Work instruction:
For the entries below, print exactly the lines between the line holding "View timings, duration, and class options" and the line holding "LinkedIn profiles for professional reference", inclusive, and nothing else.

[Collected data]
:::
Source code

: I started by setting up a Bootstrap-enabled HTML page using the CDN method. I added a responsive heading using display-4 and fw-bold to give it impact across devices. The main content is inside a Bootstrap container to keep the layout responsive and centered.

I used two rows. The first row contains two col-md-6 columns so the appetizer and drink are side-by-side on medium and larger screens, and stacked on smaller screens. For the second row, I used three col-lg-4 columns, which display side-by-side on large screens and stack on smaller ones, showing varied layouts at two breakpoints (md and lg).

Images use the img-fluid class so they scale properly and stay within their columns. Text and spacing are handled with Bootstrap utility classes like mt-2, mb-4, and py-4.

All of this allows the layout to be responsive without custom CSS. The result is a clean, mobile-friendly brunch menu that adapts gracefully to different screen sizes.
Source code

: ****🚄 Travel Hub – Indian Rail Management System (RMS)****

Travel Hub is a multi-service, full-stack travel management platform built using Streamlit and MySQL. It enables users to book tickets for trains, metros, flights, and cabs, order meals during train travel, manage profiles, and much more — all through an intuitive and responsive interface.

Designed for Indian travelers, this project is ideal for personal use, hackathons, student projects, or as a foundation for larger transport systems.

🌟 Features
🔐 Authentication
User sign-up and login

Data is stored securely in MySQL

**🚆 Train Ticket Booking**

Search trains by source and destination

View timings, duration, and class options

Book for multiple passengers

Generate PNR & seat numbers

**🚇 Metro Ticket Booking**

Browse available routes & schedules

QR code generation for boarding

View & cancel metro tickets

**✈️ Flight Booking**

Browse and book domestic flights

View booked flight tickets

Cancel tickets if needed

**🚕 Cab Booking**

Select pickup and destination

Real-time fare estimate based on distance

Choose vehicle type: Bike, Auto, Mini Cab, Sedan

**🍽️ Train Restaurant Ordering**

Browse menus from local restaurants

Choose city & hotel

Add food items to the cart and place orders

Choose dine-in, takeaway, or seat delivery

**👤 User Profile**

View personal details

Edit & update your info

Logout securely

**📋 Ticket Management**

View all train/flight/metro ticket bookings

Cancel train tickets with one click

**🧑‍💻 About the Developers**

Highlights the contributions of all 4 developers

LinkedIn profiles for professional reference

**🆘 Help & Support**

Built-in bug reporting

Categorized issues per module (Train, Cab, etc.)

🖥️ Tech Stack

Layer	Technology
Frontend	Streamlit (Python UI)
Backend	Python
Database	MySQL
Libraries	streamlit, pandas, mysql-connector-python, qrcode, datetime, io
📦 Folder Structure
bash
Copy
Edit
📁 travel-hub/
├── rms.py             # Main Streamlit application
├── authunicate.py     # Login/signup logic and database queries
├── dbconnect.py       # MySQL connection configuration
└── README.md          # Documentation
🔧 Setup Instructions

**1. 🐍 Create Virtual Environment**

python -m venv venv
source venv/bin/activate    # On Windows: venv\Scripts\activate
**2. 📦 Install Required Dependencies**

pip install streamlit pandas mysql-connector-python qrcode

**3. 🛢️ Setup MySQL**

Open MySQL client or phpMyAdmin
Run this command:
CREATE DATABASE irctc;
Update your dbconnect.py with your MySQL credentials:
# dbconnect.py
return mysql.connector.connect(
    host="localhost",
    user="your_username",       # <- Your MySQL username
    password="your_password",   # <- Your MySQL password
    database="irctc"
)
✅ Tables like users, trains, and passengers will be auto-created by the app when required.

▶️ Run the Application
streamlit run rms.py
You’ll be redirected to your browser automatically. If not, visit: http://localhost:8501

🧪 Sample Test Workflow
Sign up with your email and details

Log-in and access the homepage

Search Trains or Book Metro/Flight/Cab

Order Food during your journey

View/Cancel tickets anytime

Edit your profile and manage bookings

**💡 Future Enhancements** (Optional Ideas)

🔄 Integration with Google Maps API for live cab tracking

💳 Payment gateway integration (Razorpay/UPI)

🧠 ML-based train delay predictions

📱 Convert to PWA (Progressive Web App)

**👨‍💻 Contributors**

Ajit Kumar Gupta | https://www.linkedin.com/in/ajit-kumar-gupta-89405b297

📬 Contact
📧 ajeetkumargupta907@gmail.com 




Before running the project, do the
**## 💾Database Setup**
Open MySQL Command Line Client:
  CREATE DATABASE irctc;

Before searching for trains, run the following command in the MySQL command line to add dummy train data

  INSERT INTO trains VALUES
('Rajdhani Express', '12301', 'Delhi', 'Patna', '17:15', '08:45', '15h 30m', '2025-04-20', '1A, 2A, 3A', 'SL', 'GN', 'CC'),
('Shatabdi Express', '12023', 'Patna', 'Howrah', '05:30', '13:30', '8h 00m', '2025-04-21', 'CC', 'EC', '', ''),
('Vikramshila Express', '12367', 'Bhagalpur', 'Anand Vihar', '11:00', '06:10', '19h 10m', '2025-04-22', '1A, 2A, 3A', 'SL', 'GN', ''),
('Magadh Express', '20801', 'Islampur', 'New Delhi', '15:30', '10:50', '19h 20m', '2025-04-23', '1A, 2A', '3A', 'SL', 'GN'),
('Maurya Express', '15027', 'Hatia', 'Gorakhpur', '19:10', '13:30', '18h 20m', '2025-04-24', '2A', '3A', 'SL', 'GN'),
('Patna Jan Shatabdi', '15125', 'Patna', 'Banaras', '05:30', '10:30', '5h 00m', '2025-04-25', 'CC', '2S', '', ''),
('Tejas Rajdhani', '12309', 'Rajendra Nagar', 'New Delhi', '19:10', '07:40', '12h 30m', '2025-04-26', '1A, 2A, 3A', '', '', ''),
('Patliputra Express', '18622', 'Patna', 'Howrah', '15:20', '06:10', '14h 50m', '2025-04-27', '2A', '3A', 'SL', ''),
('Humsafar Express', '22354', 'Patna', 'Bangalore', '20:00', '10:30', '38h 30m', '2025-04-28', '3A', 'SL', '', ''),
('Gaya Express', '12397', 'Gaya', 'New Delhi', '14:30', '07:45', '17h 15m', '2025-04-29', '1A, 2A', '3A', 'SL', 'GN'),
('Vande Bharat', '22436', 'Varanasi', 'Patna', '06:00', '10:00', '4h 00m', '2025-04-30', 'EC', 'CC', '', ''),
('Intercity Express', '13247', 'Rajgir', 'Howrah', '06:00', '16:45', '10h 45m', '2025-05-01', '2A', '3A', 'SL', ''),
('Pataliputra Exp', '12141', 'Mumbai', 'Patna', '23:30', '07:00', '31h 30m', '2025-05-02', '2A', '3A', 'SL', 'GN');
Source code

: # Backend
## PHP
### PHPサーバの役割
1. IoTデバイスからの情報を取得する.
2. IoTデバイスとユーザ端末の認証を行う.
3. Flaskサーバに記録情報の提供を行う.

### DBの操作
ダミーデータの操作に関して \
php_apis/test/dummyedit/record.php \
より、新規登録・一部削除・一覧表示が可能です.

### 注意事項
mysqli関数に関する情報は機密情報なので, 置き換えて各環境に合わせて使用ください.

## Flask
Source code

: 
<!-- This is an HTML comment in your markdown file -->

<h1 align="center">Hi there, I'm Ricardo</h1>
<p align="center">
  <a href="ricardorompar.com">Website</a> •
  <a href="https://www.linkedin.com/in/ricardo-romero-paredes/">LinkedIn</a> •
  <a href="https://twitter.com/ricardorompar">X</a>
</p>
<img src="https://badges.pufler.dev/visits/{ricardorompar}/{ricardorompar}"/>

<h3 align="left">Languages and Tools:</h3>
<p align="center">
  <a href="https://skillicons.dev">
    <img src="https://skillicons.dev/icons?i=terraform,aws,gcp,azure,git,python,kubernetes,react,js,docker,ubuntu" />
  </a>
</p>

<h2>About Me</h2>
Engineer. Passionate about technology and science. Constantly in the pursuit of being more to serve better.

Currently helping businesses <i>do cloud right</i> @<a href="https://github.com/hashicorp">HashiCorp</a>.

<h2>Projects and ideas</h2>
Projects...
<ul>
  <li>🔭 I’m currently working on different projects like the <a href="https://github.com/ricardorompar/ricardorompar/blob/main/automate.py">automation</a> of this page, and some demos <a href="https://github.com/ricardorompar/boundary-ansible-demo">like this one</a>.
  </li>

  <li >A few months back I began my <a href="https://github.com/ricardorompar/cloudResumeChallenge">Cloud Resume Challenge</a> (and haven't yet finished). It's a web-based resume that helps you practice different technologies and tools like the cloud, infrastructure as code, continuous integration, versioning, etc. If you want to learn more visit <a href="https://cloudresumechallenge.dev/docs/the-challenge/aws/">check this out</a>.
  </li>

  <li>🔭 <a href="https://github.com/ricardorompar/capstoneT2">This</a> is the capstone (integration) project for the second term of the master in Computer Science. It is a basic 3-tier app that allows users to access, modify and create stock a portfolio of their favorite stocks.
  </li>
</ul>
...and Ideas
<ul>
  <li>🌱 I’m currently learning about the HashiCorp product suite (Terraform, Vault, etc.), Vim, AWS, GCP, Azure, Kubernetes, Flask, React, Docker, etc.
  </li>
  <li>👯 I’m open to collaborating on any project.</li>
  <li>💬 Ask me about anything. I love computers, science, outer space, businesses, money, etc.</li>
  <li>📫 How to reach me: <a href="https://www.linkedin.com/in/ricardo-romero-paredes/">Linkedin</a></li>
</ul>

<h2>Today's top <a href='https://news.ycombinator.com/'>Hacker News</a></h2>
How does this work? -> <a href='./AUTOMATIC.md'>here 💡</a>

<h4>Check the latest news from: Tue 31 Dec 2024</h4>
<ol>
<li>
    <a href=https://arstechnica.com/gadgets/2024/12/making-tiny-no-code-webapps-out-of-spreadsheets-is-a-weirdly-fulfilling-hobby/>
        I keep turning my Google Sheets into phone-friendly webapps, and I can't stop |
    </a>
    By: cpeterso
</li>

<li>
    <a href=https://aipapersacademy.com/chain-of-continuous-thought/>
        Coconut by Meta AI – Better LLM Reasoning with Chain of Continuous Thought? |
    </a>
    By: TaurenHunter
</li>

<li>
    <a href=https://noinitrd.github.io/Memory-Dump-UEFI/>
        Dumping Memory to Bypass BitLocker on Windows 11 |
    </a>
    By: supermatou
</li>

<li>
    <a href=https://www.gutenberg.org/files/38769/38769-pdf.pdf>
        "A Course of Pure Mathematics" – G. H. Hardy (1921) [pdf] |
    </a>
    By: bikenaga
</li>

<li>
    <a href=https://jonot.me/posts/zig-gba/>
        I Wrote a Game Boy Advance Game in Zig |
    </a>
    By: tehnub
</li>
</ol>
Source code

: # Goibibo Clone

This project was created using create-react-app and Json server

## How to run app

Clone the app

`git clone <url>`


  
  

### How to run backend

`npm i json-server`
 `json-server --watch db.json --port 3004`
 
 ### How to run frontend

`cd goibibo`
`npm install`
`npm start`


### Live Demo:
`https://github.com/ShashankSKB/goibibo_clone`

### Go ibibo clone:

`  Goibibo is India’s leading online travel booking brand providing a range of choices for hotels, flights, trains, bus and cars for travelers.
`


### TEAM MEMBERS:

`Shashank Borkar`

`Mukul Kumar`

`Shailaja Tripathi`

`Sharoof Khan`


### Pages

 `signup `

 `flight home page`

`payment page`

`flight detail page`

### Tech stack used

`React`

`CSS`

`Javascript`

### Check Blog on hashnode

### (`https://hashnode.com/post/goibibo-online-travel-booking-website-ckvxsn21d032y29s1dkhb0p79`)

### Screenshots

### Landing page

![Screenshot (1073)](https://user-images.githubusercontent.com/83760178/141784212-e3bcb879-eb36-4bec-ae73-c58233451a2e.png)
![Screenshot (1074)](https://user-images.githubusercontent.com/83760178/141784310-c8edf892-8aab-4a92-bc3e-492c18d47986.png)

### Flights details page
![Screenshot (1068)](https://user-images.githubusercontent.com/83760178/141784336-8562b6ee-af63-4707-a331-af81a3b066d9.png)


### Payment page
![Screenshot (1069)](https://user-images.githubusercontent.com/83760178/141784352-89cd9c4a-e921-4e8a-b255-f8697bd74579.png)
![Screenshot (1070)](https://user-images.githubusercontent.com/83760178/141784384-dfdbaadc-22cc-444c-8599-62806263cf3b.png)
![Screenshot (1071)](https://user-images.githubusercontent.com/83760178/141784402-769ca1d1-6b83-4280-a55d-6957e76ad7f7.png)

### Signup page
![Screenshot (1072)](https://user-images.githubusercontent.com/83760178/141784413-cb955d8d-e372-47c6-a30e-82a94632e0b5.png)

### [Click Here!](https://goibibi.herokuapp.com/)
:::
Result below:
View timings, duration, and class options

Book for multiple passengers

Generate PNR & seat numbers

**🚇 Metro Ticket Booking**

Browse available routes & schedules

QR code generation for boarding

View & cancel metro tickets

**✈️ Flight Booking**

Browse and book domestic flights

View booked flight tickets

Cancel tickets if needed

**🚕 Cab Booking**

Select pickup and destination

Real-time fare estimate based on distance

Choose vehicle type: Bike, Auto, Mini Cab, Sedan

**🍽️ Train Restaurant Ordering**

Browse menus from local restaurants

Choose city & hotel

Add food items to the cart and place orders

Choose dine-in, takeaway, or seat delivery

**👤 User Profile**

View personal details

Edit & update your info

Logout securely

**📋 Ticket Management**

View all train/flight/metro ticket bookings

Cancel train tickets with one click

**🧑‍💻 About the Developers**

Highlights the contributions of all 4 developers

LinkedIn profiles for professional reference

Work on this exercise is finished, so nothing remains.